Scale tree swamps are the only one of these I know anything about and they were SO WEIRD. There's definitely some controversy about how they functioned cause these things are hard to work out from fossils, but the current thinking is that these trees shot up to around 100 feet tall in 10-15 years, grew more tightly packed together than basically any modern forest, produced spores one time and then promptly keeled over and died. Forests just do not work like this anymore! It's not just different types of trees, it's a whole *different type of forest* that has gone extinct! Different nutrient cycling, different natural rhythms, different everything!
Even today there are all kinds of niche hyperlocal ecosystems that function in their own distinct ways - shale barrens, waxcap grasslands, cataract bogs. What else have we just never seen??
Anxiety over all the prehistoric organisms we’ll never know, meet your big sibling: anxiety over all the prehistoric ECOSYSTEMS we’ll never know
I want to see those big fungal spike tree things that were the first tall plants.
I want to see the vast braided river plains of Rhodinia, because before root systems could hold together riverbanks, single, stable river channels were nearly impossible — there were vast boulder and silt and gravel fields like 100x versions of this glacial/lahar runoff channel I photographed below Mt Hood that clinked and clattered...
I want to see the first fall colors on Earth, the vast Edenic forests of glossopteris trees, like nothing in the world today, spanning the whole of Gondwana's subcontinents in an unbroken canopy halfway around the planet. Did they pile up in drifts too fast to break down? Were they an adaptation to cold or insect predation?
i want to see the dinosaur-tended Amazon forest, huge tree columns and a sort of ferny open parkland beneath, far more fertile from all the dung but kept open by the long reach and numbers of giant grazers.

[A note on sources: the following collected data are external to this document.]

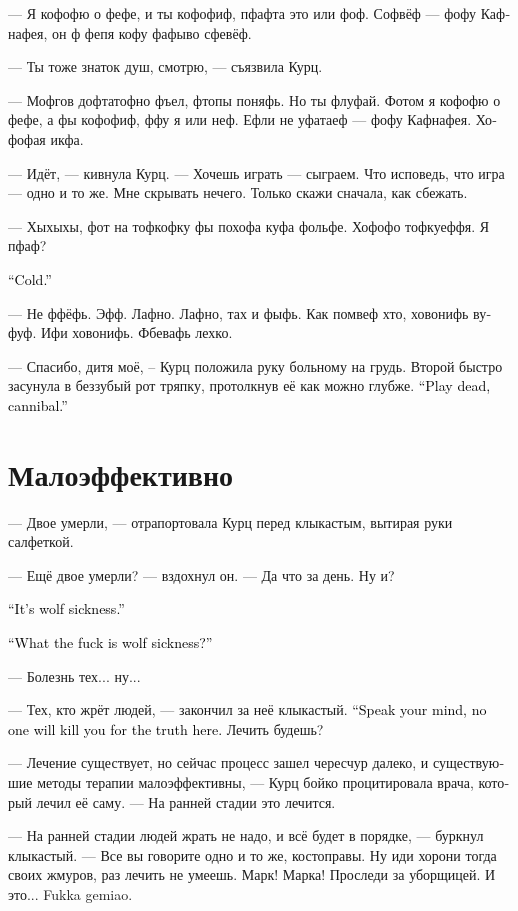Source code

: \documentclass[a4paper,12pt,fleqn]{book}\usepackage{cooltooltips}\usepackage{polyglossia}\setdefaultlanguage[babelshorthands=true]{russian}\setotherlanguage{english}\defaultfontfeatures{Ligatures=TeX,Mapping=tex-text} \usepackage{xcolor}\definecolor{lightgray}{HTML}{bbbbbb}\color{lightgray}\newcommand{\ml}[3]{\textenglish{\textcolor{black}{#3}}}
\begin{document}
--- Я кофофю о фефе, и ты кофофиф, пфафта это или фоф.
Софвёф --- фофу Кафнафея, он ф фепя кофу фафыво сфевёф.

--- Ты тоже знаток душ, смотрю, --- съязвила Курц.

--- Мофгов дофтатофно фъел, фтопы поняфь.
Но ты флуфай.
Фотом я кофофю о фефе, а фы кофофиф, ффу я или неф.
Ефли не уфатаеф --- фофу Кафнафея.
Хофофая икфа.

--- Идёт, --- кивнула Курц.
--- Хочешь играть --- сыграем.
Что исповедь, что игра --- одно и то же.
Мне скрывать нечего.
Только скажи сначала, как сбежать.

--- Хыхыхы, фот на тофкофку фы похофа куфа фольфе.
Хофофо тофкуеффя.
Я пфаф?

\ml{$0$}
{--- Не угадал.}
{``Cold.''}

--- Не ффёфь.
Эфф.
Лафно.
Лафно, тах и фыфь.
Как помвеф хто, ховонифь вуфуф.
Ифи ховонифь.
Фбевафь лехко.

--- Спасибо, дитя моё, -- Курц положила руку больному на грудь.
Второй быстро засунула в беззубый рот тряпку, протолкнув её как можно глубже.
\ml{$0$}
{--- Сыграй с дьяволом, людоед.}
{``Play dead, cannibal.''}

\section{Малоэффективно}

--- Двое умерли, --- отрапортовала Курц перед клыкастым, вытирая руки салфеткой.

--- Ещё двое умерли? --- вздохнул он. --- Да что за день.
Ну и?

\ml{$0$}
{--- Это волчья болезнь.}
{``It's wolf sickness.''}

\ml{$0$}
{--- Что ещё за волчья болезнь?}
{``What the fuck is wolf sickness?''}

--- Болезнь тех... ну...

--- Тех, кто жрёт людей, --- закончил за неё клыкастый.
\ml{$0$}
{--- Говори прямо, за правду здесь тебя никто не убьёт.}
{``Speak your mind, no one will kill you for the truth here.}
Лечить будешь?

--- Лечение существует, но сейчас процесс зашел чересчур далеко, и существуюшие методы терапии малоэффективны, --- Курц бойко процитировала врача, который лечил её саму.
--- На ранней стадии это лечится.

--- На ранней стадии людей жрать не надо, и всё будет в порядке, --- буркнул клыкастый.
--- Все вы говорите одно и то же, костоправы.
Ну иди хорони тогда своих жмуров, раз лечить не умеешь.
Марк!
Марка!
Проследи за уборщицей.
И это... Fukka gemiao.
\end{document}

I want to see Earth's purple oceans during the Boring Billion— wearing a gas mask and oxygen supply, of course — with perhaps a pale green sky, due to more sulfur but low oxygen. I want to see how the acidic rains of CO2-rich and sulfur-producing bacteria (binding with water to produce sulfuric acid) accelerated weathering on the lifeless, rusting land, creating a Martian landscape scoured by Dune-sized dust storms and sand storms, an accelerated nutrient delivery system for early life in the euxinic oceans.

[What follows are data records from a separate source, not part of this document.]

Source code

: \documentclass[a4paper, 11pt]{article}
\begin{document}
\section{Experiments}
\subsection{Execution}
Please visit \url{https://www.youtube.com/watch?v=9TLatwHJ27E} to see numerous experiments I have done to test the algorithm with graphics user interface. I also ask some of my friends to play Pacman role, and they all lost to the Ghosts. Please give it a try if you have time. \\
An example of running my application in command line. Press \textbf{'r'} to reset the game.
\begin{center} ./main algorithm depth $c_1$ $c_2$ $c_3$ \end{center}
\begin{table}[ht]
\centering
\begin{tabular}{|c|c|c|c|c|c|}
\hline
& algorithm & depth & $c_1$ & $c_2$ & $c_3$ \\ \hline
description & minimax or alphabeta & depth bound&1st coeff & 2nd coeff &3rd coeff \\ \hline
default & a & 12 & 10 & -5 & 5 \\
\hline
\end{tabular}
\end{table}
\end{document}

I want to see the higher-oxygen carboniferous swamps that made giant insects possible, but also mega wildfires, and may even have made lightning bolts more colorful.
I love this thread and all of it. I'm not a paleontologist, so I may have some of the details wrong, but I devour articles, books, and documentaries (which appear to be well-researched) on exactly this kind of thing.

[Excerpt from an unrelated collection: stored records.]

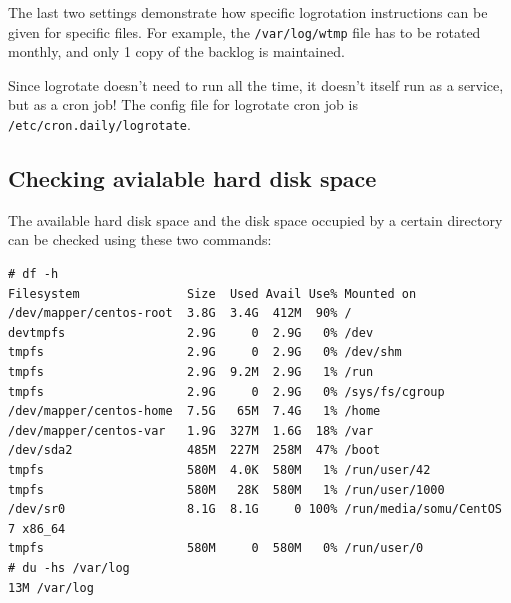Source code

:The last two settings demonstrate how specific logrotation instructions can be given for specific files. For example, the \verb|/var/log/wtmp| file has to be rotated monthly, and only 1 copy of the backlog is maintained. 

Since logrotate doesn't need to run all the time, it doesn't itself run as a service, but as a cron job! The config file for  logrotate cron job is \verb|/etc/cron.daily/logrotate|.

\subsection{Checking avialable hard disk space}
The available hard disk space and the disk space occupied by a certain directory can be checked using these two commands:

\vspace{-15pt}
\begin{verbatim}
# df -h
Filesystem               Size  Used Avail Use% Mounted on
/dev/mapper/centos-root  3.8G  3.4G  412M  90% /
devtmpfs                 2.9G     0  2.9G   0% /dev
tmpfs                    2.9G     0  2.9G   0% /dev/shm
tmpfs                    2.9G  9.2M  2.9G   1% /run
tmpfs                    2.9G     0  2.9G   0% /sys/fs/cgroup
/dev/mapper/centos-home  7.5G   65M  7.4G   1% /home
/dev/mapper/centos-var   1.9G  327M  1.6G  18% /var
/dev/sda2                485M  227M  258M  47% /boot
tmpfs                    580M  4.0K  580M   1% /run/user/42
tmpfs                    580M   28K  580M   1% /run/user/1000
/dev/sr0                 8.1G  8.1G     0 100% /run/media/somu/CentOS 7 x86_64
tmpfs                    580M     0  580M   0% /run/user/0
# du -hs /var/log
13M	/var/log
\end{verbatim}
\vspace{-10pt}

(Nova's "Ancient Earth" miniseries last year, with interviews with scientists interspersed with CGI reconstructions of what early Earths may have looked like like, was a real treat).
I want to see those
big fungal spike tree things that
were the first tall plants.
Beep boop! I look for accidental haiku posts. Sometimes I mess up.
C4 grasses mention!!! These grasses also incorporated more silica into their structures compared to C3 plants, but this makes them more abrasive... which meant animals that wanted to eat this brand new food source taking over the dry plains had to either already have teeth that could handle the constant abrasion or evolve adaptations! Early Zebras were among those who already had equipment that could be used for C4 grass. Equines had long teeth to help them grab leaves off trees, and these long teeth were able to stand up to the abrasion of the new C4 grasses!